Exercise: Only text belongs in your copy of the listing below; reproduce it exactly and leave out the pictures.

Supplied information:
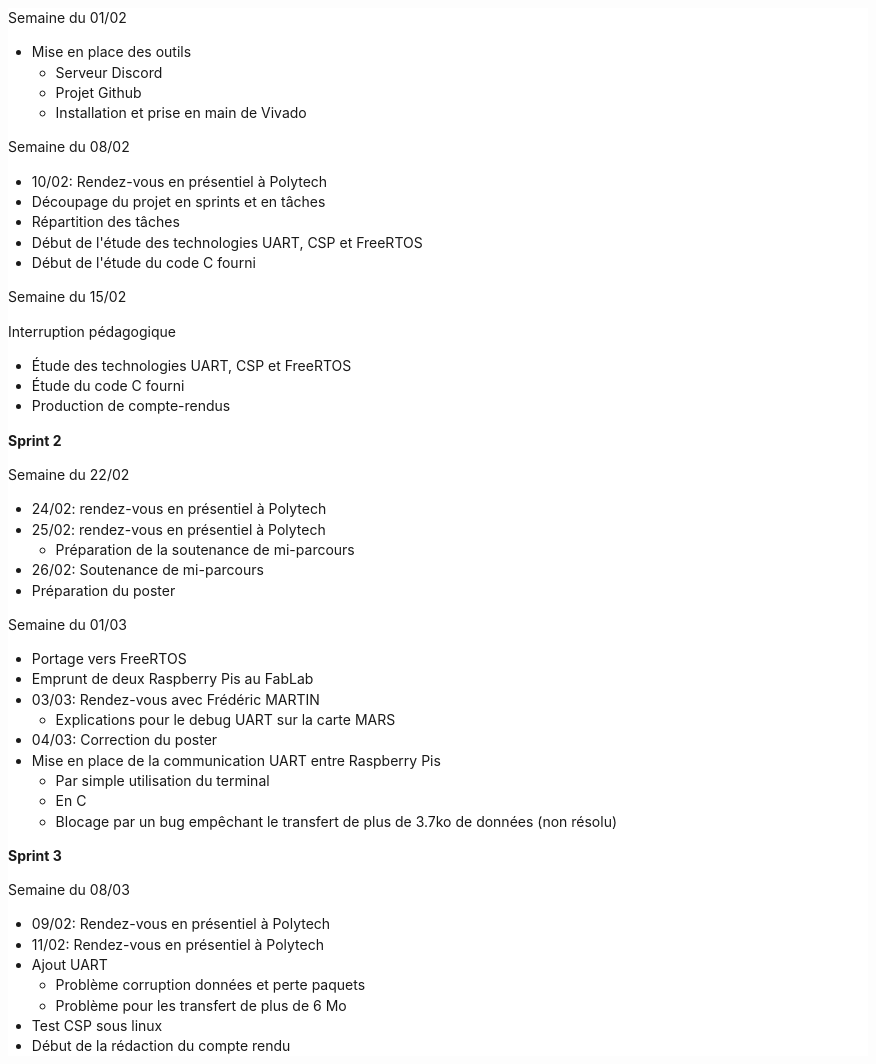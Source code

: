 Semaine du 01/02

- Mise en place des outils
  - Serveur Discord
  - Projet Github
  - Installation et prise en main de Vivado

Semaine du 08/02

- 10/02: Rendez-vous en présentiel à Polytech
- Découpage du projet en sprints et en tâches
- Répartition des tâches
- Début de l'étude des technologies UART, CSP et FreeRTOS
- Début de l'étude du code C fourni

Semaine du 15/02

Interruption pédagogique

- Étude des technologies UART, CSP et FreeRTOS
- Étude du code C fourni
- Production de compte-rendus

**Sprint 2**

Semaine du 22/02

- 24/02: rendez-vous en présentiel à Polytech
- 25/02: rendez-vous en présentiel à Polytech
  - Préparation de la soutenance de mi-parcours
- 26/02: Soutenance de mi-parcours
- Préparation du poster

Semaine du 01/03

- Portage vers FreeRTOS
- Emprunt de deux Raspberry Pis au FabLab
- 03/03: Rendez-vous avec Frédéric MARTIN
  - Explications pour le debug UART sur la carte MARS
- 04/03: Correction du poster
- Mise en place de la communication UART entre Raspberry Pis
  - Par simple utilisation du terminal
  - En C
  - Blocage par un bug empêchant le transfert de plus de 3.7ko de données (non résolu)


**Sprint 3**

Semaine du 08/03

- 09/02: Rendez-vous en présentiel à Polytech
- 11/02: Rendez-vous en présentiel à Polytech
- Ajout UART
  - Problème corruption données et perte paquets
  - Problème pour les transfert de plus de 6 Mo
- Test CSP sous linux
- Début de la rédaction du compte rendu
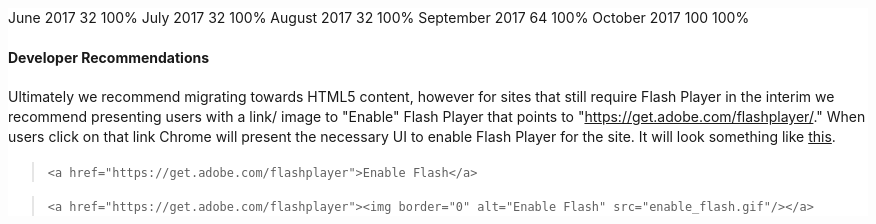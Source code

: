 <td>June 2017</td>

<td>32</td>

<td>100%</td>

</tr>
<tr>

<td>July 2017</td>

<td>32</td>

<td>100%</td>

</tr>
<tr>

<td>August 2017</td>

<td>32</td>

<td>100%</td>

</tr>
<tr>

<td>September 2017</td>

<td>64</td>

<td>100%</td>

</tr>
<tr>

<td>October 2017</td>

<td>100</td>

<td>100%</td>

</tr>
</table>

#### Developer Recommendations

Ultimately we recommend migrating towards HTML5 content, however for sites that
still require Flash Player in the interim we recommend presenting users with a
link/ image to "Enable" Flash Player that points to
"<https://get.adobe.com/flashplayer/>." When users click on that link Chrome
will present the necessary UI to enable Flash Player for the site. It will look
something like
[this](https://docs.google.com/presentation/d/106_KLNJfwb9L-1hVVa4i29aw1YXUy9qFX-Ye4kvJj-4/edit#slide=id.g1270f83468_0_12).

> `<a href="https://get.adobe.com/flashplayer">Enable Flash</a>`

> `<a href="https://get.adobe.com/flashplayer"><img border="0" alt="Enable
> Flash" src="enable_flash.gif"/></a>`
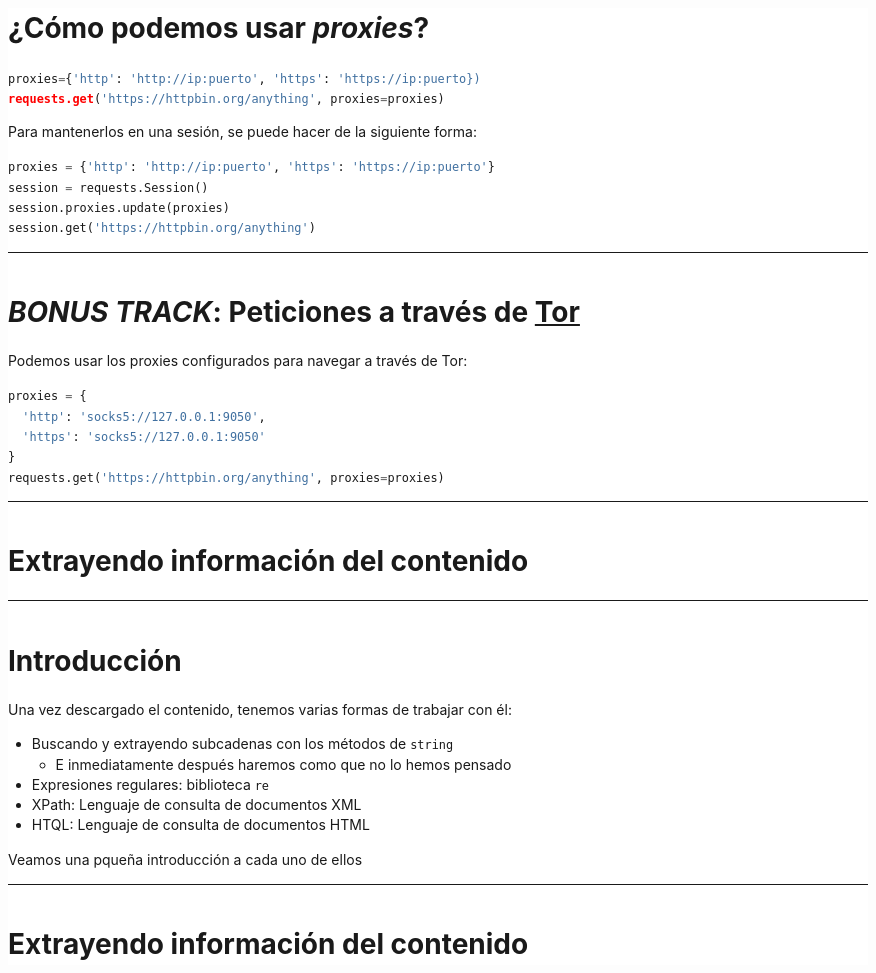 
# ¿Cómo podemos usar _proxies_?

```python
proxies={'http': 'http://ip:puerto', 'https': 'https://ip:puerto})
requests.get('https://httpbin.org/anything', proxies=proxies)
```

Para mantenerlos en una sesión, se puede hacer de la siguiente forma:

```python
proxies = {'http': 'http://ip:puerto', 'https': 'https://ip:puerto'}
session = requests.Session()
session.proxies.update(proxies)
session.get('https://httpbin.org/anything')
```

---

# <i>BONUS TRACK</i>: Peticiones a través de [Tor](https://www.torproject.org/)

Podemos usar los proxies configurados para navegar a través de Tor:

```python
proxies = {
  'http': 'socks5://127.0.0.1:9050',
  'https': 'socks5://127.0.0.1:9050'
}
requests.get('https://httpbin.org/anything', proxies=proxies)
```

---

# Extrayendo información del contenido

---

# Introducción

Una vez descargado el contenido, tenemos varias formas de trabajar con él:

- Buscando y extrayendo subcadenas con los métodos de `string`
  - E inmediatamente después haremos como que no lo hemos pensado
- Expresiones regulares: biblioteca `re`
- XPath: Lenguaje de consulta de documentos XML
- HTQL: Lenguaje de consulta de documentos HTML

Veamos una pqueña introducción a cada uno de ellos

---

# Extrayendo información del contenido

Response to this task:
Source code

: Semaine du 01/02

- Mise en place des outils
  - Serveur Discord
  - Projet Github
  - Installation et prise en main de Vivado

Semaine du 08/02

- 10/02: Rendez-vous en présentiel à Polytech
- Découpage du projet en sprints et en tâches
- Répartition des tâches
- Début de l'étude des technologies UART, CSP et FreeRTOS
- Début de l'étude du code C fourni

Semaine du 15/02

Interruption pédagogique

- Étude des technologies UART, CSP et FreeRTOS
- Étude du code C fourni
- Production de compte-rendus

**Sprint 2**

Semaine du 22/02

- 24/02: rendez-vous en présentiel à Polytech
- 25/02: rendez-vous en présentiel à Polytech
  - Préparation de la soutenance de mi-parcours
- 26/02: Soutenance de mi-parcours
- Préparation du poster

Semaine du 01/03

- Portage vers FreeRTOS
- Emprunt de deux Raspberry Pis au FabLab
- 03/03: Rendez-vous avec Frédéric MARTIN
  - Explications pour le debug UART sur la carte MARS
- 04/03: Correction du poster
- Mise en place de la communication UART entre Raspberry Pis
  - Par simple utilisation du terminal
  - En C
  - Blocage par un bug empêchant le transfert de plus de 3.7ko de données (non résolu)


**Sprint 3**

Semaine du 08/03

- 09/02: Rendez-vous en présentiel à Polytech
- 11/02: Rendez-vous en présentiel à Polytech
- Ajout UART
  - Problème corruption données et perte paquets
  - Problème pour les transfert de plus de 6 Mo
- Test CSP sous linux
- Début de la rédaction du compte rendu
Source code

: <td>June 2017</td>

<td>32</td>

<td>100%</td>

</tr>
<tr>

<td>July 2017</td>

<td>32</td>

<td>100%</td>

</tr>
<tr>

<td>August 2017</td>

<td>32</td>

<td>100%</td>

</tr>
<tr>

<td>September 2017</td>

<td>64</td>

<td>100%</td>

</tr>
<tr>

<td>October 2017</td>

<td>100</td>

<td>100%</td>

</tr>
</table>

#### Developer Recommendations

Ultimately we recommend migrating towards HTML5 content, however for sites that
still require Flash Player in the interim we recommend presenting users with a
link/ image to "Enable" Flash Player that points to
"<https://get.adobe.com/flashplayer/>." When users click on that link Chrome
will present the necessary UI to enable Flash Player for the site. It will look
something like
[this](https://docs.google.com/presentation/d/106_KLNJfwb9L-1hVVa4i29aw1YXUy9qFX-Ye4kvJj-4/edit#slide=id.g1270f83468_0_12).

> `<a href="https://get.adobe.com/flashplayer">Enable Flash</a>`

> `<a href="https://get.adobe.com/flashplayer"><img border="0" alt="Enable
> Flash" src="enable_flash.gif"/></a>`
# ¿Cómo podemos usar _proxies_?

```python
proxies={'http': 'http://ip:puerto', 'https': 'https://ip:puerto})
requests.get('https://httpbin.org/anything', proxies=proxies)
```

Para mantenerlos en una sesión, se puede hacer de la siguiente forma:

```python
proxies = {'http': 'http://ip:puerto', 'https': 'https://ip:puerto'}
session = requests.Session()
session.proxies.update(proxies)
session.get('https://httpbin.org/anything')
```

---

# <i>BONUS TRACK</i>: Peticiones a través de [Tor](https://www.torproject.org/)

Podemos usar los proxies configurados para navegar a través de Tor:

```python
proxies = {
  'http': 'socks5://127.0.0.1:9050',
  'https': 'socks5://127.0.0.1:9050'
}
requests.get('https://httpbin.org/anything', proxies=proxies)
```

---

# Extrayendo información del contenido

---

# Introducción

Una vez descargado el contenido, tenemos varias formas de trabajar con él:

- Buscando y extrayendo subcadenas con los métodos de `string`
  - E inmediatamente después haremos como que no lo hemos pensado
- Expresiones regulares: biblioteca `re`
- XPath: Lenguaje de consulta de documentos XML
- HTQL: Lenguaje de consulta de documentos HTML

Veamos una pqueña introducción a cada uno de ellos

---

# Extrayendo información del contenido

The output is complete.